Saved data entries:
+ + + + + + +

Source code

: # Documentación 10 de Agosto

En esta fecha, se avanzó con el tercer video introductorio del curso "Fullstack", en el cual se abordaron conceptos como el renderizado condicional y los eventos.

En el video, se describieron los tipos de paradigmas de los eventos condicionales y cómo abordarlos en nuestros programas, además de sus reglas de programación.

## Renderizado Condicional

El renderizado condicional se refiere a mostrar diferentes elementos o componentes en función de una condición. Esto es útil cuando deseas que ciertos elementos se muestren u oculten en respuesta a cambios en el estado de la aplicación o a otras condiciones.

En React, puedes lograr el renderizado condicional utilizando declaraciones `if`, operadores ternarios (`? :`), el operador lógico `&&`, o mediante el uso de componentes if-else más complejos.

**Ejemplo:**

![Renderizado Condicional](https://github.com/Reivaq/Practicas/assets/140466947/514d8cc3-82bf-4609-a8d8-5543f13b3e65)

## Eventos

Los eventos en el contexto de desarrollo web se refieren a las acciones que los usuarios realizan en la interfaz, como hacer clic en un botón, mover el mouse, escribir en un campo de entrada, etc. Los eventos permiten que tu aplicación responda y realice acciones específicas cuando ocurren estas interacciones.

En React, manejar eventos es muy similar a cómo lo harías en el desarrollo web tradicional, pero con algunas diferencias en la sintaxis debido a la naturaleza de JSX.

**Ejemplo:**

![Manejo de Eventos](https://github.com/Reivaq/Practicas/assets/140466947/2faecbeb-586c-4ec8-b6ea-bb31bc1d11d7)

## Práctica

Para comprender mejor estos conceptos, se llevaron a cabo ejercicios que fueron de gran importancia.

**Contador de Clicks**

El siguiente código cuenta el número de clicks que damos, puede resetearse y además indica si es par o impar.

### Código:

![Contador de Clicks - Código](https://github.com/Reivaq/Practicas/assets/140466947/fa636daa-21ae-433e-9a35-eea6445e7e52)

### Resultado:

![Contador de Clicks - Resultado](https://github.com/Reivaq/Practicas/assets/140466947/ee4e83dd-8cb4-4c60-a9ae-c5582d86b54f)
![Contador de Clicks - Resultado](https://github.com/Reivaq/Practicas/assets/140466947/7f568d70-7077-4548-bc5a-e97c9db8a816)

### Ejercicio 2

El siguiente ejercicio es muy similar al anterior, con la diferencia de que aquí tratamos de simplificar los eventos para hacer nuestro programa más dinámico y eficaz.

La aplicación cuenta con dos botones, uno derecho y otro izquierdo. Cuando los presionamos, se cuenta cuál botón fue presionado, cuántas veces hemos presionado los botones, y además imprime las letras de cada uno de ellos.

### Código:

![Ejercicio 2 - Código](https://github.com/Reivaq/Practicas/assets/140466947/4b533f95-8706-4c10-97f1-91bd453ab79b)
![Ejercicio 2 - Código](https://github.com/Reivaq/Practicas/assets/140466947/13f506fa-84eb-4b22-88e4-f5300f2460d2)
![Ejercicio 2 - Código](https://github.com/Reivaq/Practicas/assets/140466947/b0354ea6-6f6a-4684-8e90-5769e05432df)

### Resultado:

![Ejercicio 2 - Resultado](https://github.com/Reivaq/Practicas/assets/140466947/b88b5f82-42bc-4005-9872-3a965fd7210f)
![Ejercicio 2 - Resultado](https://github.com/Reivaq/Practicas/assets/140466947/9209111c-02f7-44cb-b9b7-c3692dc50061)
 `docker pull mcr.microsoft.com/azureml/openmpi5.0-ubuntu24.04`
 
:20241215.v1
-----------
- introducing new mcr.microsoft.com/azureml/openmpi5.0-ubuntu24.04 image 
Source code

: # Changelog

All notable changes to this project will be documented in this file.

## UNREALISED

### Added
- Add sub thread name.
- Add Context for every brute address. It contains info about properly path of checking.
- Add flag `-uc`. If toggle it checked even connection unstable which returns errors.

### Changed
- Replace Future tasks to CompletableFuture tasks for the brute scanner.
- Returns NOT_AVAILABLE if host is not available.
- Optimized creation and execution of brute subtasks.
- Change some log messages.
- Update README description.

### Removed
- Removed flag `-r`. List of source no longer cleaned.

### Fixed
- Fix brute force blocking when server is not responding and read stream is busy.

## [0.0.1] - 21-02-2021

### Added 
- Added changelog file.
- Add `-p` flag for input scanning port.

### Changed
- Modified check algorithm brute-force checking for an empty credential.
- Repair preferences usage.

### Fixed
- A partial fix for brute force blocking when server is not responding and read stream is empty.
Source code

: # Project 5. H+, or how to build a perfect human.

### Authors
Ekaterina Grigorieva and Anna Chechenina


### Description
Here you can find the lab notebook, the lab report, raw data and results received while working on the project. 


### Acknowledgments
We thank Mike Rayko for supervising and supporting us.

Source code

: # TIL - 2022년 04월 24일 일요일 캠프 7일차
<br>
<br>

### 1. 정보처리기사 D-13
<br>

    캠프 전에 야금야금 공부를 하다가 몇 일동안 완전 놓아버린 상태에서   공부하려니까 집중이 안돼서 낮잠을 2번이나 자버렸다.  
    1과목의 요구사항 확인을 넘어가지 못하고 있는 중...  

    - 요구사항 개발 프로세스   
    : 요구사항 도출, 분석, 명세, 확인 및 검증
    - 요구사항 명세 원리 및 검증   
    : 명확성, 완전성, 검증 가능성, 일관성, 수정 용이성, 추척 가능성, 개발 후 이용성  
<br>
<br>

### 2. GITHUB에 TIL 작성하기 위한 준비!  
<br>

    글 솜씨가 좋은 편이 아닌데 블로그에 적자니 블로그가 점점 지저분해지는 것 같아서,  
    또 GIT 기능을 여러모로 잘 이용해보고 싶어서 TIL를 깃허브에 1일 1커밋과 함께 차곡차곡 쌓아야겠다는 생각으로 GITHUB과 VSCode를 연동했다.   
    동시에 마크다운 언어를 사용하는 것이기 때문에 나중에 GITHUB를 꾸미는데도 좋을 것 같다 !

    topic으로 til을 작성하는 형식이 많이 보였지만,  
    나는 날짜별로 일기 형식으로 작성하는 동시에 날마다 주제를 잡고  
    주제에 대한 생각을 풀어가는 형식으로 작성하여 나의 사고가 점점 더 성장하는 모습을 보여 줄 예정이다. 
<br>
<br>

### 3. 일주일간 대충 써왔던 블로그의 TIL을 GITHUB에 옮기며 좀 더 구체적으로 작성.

+ + + + + + +

◆ Activity:
Show all lines above holding the word "hacer".

◆ Response to the task:
Los eventos en el contexto de desarrollo web se refieren a las acciones que los usuarios realizan en la interfaz, como hacer clic en un botón, mover el mouse, escribir en un campo de entrada, etc. Los eventos permiten que tu aplicación responda y realice acciones específicas cuando ocurren estas interacciones.
El siguiente ejercicio es muy similar al anterior, con la diferencia de que aquí tratamos de simplificar los eventos para hacer nuestro programa más dinámico y eficaz.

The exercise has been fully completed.